§ Collection entries
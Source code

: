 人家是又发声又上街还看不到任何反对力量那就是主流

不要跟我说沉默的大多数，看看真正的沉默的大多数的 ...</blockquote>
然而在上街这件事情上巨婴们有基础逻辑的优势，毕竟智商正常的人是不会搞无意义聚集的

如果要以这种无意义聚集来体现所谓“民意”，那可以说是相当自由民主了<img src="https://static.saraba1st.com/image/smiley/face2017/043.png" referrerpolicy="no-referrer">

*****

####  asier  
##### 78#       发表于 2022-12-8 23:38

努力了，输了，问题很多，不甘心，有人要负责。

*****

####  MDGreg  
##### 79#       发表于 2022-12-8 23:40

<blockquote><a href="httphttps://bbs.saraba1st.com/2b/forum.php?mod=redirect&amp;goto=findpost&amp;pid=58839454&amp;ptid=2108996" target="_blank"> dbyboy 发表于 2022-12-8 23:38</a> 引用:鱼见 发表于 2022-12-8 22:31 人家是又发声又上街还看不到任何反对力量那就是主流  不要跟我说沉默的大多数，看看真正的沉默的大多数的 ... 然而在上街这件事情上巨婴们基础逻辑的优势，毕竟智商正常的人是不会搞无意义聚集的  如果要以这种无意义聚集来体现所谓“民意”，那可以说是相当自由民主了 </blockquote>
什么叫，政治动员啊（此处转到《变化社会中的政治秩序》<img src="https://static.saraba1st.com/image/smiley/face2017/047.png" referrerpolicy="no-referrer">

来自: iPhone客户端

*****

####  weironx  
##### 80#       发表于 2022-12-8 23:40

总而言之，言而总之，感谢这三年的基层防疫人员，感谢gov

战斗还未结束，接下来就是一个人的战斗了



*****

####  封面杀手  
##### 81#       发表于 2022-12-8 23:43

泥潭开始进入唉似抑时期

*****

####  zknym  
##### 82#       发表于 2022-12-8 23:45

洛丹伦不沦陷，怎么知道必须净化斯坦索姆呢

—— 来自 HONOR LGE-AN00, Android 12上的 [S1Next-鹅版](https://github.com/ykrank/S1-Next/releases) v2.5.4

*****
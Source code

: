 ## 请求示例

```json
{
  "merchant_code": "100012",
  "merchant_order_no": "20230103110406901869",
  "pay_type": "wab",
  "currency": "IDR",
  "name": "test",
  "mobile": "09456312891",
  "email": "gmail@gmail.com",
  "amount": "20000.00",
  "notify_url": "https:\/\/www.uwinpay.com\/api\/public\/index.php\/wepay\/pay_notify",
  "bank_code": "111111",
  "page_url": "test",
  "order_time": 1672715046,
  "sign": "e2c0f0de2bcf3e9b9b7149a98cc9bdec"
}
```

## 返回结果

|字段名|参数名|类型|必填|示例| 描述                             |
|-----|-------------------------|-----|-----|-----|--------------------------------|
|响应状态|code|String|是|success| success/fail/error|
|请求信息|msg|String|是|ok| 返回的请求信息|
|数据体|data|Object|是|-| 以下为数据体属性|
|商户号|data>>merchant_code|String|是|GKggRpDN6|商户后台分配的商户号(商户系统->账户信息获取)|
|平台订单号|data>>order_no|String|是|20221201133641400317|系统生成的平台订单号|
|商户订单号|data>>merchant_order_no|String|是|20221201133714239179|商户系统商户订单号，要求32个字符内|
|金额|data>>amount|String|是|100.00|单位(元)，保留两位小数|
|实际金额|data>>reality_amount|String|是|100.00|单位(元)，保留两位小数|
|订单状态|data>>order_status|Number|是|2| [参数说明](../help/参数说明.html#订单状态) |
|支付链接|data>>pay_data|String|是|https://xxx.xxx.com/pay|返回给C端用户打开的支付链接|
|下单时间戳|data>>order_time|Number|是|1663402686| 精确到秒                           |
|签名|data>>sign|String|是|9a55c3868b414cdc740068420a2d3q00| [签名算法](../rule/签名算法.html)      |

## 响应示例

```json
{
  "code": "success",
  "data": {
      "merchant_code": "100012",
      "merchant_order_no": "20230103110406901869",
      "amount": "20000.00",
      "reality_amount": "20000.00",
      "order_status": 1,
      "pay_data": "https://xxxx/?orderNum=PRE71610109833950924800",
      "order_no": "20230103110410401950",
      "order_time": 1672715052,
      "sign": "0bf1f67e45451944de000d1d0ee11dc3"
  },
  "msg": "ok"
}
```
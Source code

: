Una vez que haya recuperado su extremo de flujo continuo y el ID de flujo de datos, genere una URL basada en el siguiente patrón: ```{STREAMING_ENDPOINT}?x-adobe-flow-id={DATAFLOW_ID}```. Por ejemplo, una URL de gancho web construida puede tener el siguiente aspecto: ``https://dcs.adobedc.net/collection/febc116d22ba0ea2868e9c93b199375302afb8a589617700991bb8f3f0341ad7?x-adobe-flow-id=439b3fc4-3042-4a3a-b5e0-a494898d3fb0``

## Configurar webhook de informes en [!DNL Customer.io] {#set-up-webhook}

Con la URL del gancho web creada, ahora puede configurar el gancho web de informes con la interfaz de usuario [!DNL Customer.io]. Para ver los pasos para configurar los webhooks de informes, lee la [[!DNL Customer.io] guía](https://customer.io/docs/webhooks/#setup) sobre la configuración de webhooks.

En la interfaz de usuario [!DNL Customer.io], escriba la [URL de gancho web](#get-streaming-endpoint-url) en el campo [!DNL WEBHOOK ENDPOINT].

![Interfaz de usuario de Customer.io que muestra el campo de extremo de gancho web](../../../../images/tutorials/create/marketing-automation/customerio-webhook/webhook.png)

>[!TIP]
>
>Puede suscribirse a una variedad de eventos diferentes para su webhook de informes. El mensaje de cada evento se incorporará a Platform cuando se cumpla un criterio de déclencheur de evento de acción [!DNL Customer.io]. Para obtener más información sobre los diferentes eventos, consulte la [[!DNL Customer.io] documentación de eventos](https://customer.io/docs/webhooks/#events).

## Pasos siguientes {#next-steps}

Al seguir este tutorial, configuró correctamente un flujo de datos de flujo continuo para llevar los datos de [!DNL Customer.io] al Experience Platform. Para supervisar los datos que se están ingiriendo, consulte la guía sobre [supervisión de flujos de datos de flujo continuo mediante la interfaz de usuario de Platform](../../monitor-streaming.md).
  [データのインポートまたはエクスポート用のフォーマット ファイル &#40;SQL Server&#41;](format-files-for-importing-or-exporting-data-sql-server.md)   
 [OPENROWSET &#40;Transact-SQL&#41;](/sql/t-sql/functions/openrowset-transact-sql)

§ What needs to be done
Would you return every line of the data above exactly?

§ Answer to the exercise
Source code

: 人家是又发声又上街还看不到任何反对力量那就是主流

不要跟我说沉默的大多数，看看真正的沉默的大多数的 ...</blockquote>
然而在上街这件事情上巨婴们有基础逻辑的优势，毕竟智商正常的人是不会搞无意义聚集的

如果要以这种无意义聚集来体现所谓“民意”，那可以说是相当自由民主了<img src="https://static.saraba1st.com/image/smiley/face2017/043.png" referrerpolicy="no-referrer">

*****

####  asier  
##### 78#       发表于 2022-12-8 23:38

努力了，输了，问题很多，不甘心，有人要负责。

*****

####  MDGreg  
##### 79#       发表于 2022-12-8 23:40

<blockquote><a href="httphttps://bbs.saraba1st.com/2b/forum.php?mod=redirect&amp;goto=findpost&amp;pid=58839454&amp;ptid=2108996" target="_blank"> dbyboy 发表于 2022-12-8 23:38</a> 引用:鱼见 发表于 2022-12-8 22:31 人家是又发声又上街还看不到任何反对力量那就是主流  不要跟我说沉默的大多数，看看真正的沉默的大多数的 ... 然而在上街这件事情上巨婴们基础逻辑的优势，毕竟智商正常的人是不会搞无意义聚集的  如果要以这种无意义聚集来体现所谓“民意”，那可以说是相当自由民主了 </blockquote>
什么叫，政治动员啊（此处转到《变化社会中的政治秩序》<img src="https://static.saraba1st.com/image/smiley/face2017/047.png" referrerpolicy="no-referrer">

来自: iPhone客户端

*****

####  weironx  
##### 80#       发表于 2022-12-8 23:40

总而言之，言而总之，感谢这三年的基层防疫人员，感谢gov

战斗还未结束，接下来就是一个人的战斗了



*****

####  封面杀手  
##### 81#       发表于 2022-12-8 23:43

泥潭开始进入唉似抑时期

*****

####  zknym  
##### 82#       发表于 2022-12-8 23:45

洛丹伦不沦陷，怎么知道必须净化斯坦索姆呢

—— 来自 HONOR LGE-AN00, Android 12上的 [S1Next-鹅版](https://github.com/ykrank/S1-Next/releases) v2.5.4

*****
Source code

: ## 请求示例

```json
{
  "merchant_code": "100012",
  "merchant_order_no": "20230103110406901869",
  "pay_type": "wab",
  "currency": "IDR",
  "name": "test",
  "mobile": "09456312891",
  "email": "gmail@gmail.com",
  "amount": "20000.00",
  "notify_url": "https:\/\/www.uwinpay.com\/api\/public\/index.php\/wepay\/pay_notify",
  "bank_code": "111111",
  "page_url": "test",
  "order_time": 1672715046,
  "sign": "e2c0f0de2bcf3e9b9b7149a98cc9bdec"
}
```

## 返回结果

|字段名|参数名|类型|必填|示例| 描述                             |
|-----|-------------------------|-----|-----|-----|--------------------------------|
|响应状态|code|String|是|success| success/fail/error|
|请求信息|msg|String|是|ok| 返回的请求信息|
|数据体|data|Object|是|-| 以下为数据体属性|
|商户号|data>>merchant_code|String|是|GKggRpDN6|商户后台分配的商户号(商户系统->账户信息获取)|
|平台订单号|data>>order_no|String|是|20221201133641400317|系统生成的平台订单号|
|商户订单号|data>>merchant_order_no|String|是|20221201133714239179|商户系统商户订单号，要求32个字符内|
|金额|data>>amount|String|是|100.00|单位(元)，保留两位小数|
|实际金额|data>>reality_amount|String|是|100.00|单位(元)，保留两位小数|
|订单状态|data>>order_status|Number|是|2| [参数说明](../help/参数说明.html#订单状态) |
|支付链接|data>>pay_data|String|是|https://xxx.xxx.com/pay|返回给C端用户打开的支付链接|
|下单时间戳|data>>order_time|Number|是|1663402686| 精确到秒                           |
|签名|data>>sign|String|是|9a55c3868b414cdc740068420a2d3q00| [签名算法](../rule/签名算法.html)      |

## 响应示例

```json
{
  "code": "success",
  "data": {
      "merchant_code": "100012",
      "merchant_order_no": "20230103110406901869",
      "amount": "20000.00",
      "reality_amount": "20000.00",
      "order_status": 1,
      "pay_data": "https://xxxx/?orderNum=PRE71610109833950924800",
      "order_no": "20230103110410401950",
      "order_time": 1672715052,
      "sign": "0bf1f67e45451944de000d1d0ee11dc3"
  },
  "msg": "ok"
}
```
Source code

:Una vez que haya recuperado su extremo de flujo continuo y el ID de flujo de datos, genere una URL basada en el siguiente patrón: ```{STREAMING_ENDPOINT}?x-adobe-flow-id={DATAFLOW_ID}```. Por ejemplo, una URL de gancho web construida puede tener el siguiente aspecto: ``https://dcs.adobedc.net/collection/febc116d22ba0ea2868e9c93b199375302afb8a589617700991bb8f3f0341ad7?x-adobe-flow-id=439b3fc4-3042-4a3a-b5e0-a494898d3fb0``

## Configurar webhook de informes en [!DNL Customer.io] {#set-up-webhook}

Con la URL del gancho web creada, ahora puede configurar el gancho web de informes con la interfaz de usuario [!DNL Customer.io]. Para ver los pasos para configurar los webhooks de informes, lee la [[!DNL Customer.io] guía](https://customer.io/docs/webhooks/#setup) sobre la configuración de webhooks.

En la interfaz de usuario [!DNL Customer.io], escriba la [URL de gancho web](#get-streaming-endpoint-url) en el campo [!DNL WEBHOOK ENDPOINT].

![Interfaz de usuario de Customer.io que muestra el campo de extremo de gancho web](../../../../images/tutorials/create/marketing-automation/customerio-webhook/webhook.png)

>[!TIP]
>
>Puede suscribirse a una variedad de eventos diferentes para su webhook de informes. El mensaje de cada evento se incorporará a Platform cuando se cumpla un criterio de déclencheur de evento de acción [!DNL Customer.io]. Para obtener más información sobre los diferentes eventos, consulte la [[!DNL Customer.io] documentación de eventos](https://customer.io/docs/webhooks/#events).

## Pasos siguientes {#next-steps}

Al seguir este tutorial, configuró correctamente un flujo de datos de flujo continuo para llevar los datos de [!DNL Customer.io] al Experience Platform. Para supervisar los datos que se están ingiriendo, consulte la guía sobre [supervisión de flujos de datos de flujo continuo mediante la interfaz de usuario de Platform](../../monitor-streaming.md).
  [データのインポートまたはエクスポート用のフォーマット ファイル &#40;SQL Server&#41;](format-files-for-importing-or-exporting-data-sql-server.md)   
 [OPENROWSET &#40;Transact-SQL&#41;](/sql/t-sql/functions/openrowset-transact-sql)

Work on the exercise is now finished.